WHAT TO DO:
Search the records for the string "estimates", then copy each line where it appears.

RECORDS PROVIDED:
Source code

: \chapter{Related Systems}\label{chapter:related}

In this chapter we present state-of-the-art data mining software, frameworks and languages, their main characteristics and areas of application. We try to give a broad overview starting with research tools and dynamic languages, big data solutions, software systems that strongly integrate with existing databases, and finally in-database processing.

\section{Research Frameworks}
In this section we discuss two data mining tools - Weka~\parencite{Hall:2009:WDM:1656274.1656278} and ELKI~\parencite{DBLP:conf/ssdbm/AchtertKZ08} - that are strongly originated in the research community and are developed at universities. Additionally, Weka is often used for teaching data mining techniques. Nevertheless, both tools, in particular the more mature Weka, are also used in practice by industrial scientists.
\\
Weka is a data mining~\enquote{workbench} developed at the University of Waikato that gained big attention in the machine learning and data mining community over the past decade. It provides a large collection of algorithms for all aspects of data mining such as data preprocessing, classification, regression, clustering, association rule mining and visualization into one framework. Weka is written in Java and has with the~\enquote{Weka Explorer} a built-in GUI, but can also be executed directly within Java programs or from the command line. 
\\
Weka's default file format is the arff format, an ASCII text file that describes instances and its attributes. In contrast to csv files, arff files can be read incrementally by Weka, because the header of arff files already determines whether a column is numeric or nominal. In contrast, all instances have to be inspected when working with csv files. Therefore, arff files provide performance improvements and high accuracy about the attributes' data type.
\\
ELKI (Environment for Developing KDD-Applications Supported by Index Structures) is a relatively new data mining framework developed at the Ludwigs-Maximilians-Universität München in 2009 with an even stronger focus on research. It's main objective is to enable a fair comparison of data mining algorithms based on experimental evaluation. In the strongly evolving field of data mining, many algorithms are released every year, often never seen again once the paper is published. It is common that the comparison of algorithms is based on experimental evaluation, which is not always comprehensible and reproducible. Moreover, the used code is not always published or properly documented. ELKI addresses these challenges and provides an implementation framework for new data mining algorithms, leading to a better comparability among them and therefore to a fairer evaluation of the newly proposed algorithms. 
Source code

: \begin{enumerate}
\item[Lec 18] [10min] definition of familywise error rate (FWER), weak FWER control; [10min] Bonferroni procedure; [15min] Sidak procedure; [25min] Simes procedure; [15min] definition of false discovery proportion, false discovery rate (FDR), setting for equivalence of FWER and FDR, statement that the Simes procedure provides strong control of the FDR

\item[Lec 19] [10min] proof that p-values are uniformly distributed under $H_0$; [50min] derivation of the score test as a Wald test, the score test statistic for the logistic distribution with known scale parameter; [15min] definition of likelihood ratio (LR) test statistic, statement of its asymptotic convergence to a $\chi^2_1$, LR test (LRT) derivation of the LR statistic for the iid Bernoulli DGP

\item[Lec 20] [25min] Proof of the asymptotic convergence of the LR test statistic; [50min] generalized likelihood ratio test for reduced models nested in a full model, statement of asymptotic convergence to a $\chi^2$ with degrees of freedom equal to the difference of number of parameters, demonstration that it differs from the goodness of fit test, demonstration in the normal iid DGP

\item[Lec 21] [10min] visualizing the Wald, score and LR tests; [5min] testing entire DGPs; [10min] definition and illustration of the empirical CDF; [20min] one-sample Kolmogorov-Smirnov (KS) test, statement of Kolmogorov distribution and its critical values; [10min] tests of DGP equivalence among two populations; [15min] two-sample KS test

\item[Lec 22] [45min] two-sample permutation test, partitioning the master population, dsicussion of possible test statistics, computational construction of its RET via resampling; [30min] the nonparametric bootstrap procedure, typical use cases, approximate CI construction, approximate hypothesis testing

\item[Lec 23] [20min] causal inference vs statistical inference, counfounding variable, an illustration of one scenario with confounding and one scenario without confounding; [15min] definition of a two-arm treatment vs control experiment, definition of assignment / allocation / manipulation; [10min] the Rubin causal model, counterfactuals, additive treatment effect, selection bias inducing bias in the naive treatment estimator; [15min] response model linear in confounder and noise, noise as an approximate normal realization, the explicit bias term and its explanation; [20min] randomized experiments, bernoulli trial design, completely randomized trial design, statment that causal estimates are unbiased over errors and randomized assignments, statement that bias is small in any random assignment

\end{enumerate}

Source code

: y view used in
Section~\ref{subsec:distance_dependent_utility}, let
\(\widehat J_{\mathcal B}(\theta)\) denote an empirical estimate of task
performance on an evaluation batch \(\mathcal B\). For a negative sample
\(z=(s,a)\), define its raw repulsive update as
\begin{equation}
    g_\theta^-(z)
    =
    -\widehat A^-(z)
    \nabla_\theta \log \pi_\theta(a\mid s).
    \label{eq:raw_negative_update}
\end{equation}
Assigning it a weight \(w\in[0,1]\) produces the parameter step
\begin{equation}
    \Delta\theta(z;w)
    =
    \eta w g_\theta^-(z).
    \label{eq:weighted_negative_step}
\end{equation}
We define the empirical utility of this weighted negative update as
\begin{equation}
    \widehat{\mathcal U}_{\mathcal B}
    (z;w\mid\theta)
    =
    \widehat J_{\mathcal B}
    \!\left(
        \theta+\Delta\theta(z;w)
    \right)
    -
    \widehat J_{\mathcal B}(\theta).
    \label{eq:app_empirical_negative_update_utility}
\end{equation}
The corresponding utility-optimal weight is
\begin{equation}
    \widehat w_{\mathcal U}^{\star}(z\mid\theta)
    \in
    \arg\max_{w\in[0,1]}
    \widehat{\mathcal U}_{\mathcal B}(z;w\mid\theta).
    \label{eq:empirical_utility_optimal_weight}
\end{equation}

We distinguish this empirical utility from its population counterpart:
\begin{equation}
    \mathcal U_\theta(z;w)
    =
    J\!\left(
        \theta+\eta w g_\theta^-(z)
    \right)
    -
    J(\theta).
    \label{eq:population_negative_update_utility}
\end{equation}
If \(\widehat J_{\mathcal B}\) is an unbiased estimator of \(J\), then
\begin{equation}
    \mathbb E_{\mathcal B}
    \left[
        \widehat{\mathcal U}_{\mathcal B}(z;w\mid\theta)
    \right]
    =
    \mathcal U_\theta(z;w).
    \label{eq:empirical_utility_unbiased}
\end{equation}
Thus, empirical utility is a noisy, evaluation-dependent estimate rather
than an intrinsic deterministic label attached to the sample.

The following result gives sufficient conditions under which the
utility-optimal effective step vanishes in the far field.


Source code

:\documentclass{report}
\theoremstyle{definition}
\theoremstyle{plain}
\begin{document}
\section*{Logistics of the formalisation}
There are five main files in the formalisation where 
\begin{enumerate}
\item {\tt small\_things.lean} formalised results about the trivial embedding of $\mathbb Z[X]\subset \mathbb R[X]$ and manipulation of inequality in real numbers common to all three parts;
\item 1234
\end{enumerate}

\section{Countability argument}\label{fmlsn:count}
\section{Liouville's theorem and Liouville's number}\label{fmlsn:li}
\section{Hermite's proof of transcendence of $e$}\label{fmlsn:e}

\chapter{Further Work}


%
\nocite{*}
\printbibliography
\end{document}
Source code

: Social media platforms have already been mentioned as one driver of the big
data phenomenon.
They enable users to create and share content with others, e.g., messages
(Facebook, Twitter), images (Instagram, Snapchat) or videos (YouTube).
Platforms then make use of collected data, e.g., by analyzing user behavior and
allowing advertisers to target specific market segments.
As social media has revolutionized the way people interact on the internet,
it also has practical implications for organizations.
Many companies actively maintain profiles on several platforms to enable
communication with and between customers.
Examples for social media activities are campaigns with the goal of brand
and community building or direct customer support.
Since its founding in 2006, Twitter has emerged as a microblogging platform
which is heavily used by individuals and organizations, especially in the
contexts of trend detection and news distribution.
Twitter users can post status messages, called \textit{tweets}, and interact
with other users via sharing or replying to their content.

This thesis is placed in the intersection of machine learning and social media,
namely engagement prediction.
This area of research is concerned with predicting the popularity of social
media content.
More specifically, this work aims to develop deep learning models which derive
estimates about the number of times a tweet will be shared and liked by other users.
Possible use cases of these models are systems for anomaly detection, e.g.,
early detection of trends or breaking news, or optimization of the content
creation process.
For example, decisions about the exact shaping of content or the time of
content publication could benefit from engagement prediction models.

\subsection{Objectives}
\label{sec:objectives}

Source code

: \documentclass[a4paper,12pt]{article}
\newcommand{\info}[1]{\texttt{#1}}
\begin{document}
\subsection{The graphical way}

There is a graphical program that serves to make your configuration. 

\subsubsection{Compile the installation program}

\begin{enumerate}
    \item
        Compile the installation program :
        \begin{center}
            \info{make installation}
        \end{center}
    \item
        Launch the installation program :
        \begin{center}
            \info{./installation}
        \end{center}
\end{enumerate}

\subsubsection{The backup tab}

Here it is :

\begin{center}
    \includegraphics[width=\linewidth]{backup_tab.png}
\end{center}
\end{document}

RESULT OF THE EXERCISE:
\item[Lec 23] [20min] causal inference vs statistical inference, counfounding variable, an illustration of one scenario with confounding and one scenario without confounding; [15min] definition of a two-arm treatment vs control experiment, definition of assignment / allocation / manipulation; [10min] the Rubin causal model, counterfactuals, additive treatment effect, selection bias inducing bias in the naive treatment estimator; [15min] response model linear in confounder and noise, noise as an approximate normal realization, the explicit bias term and its explanation; [20min] randomized experiments, bernoulli trial design, completely randomized trial design, statment that causal estimates are unbiased over errors and randomized assignments, statement that bias is small in any random assignment
estimates about the number of times a tweet will be shared and liked by other users.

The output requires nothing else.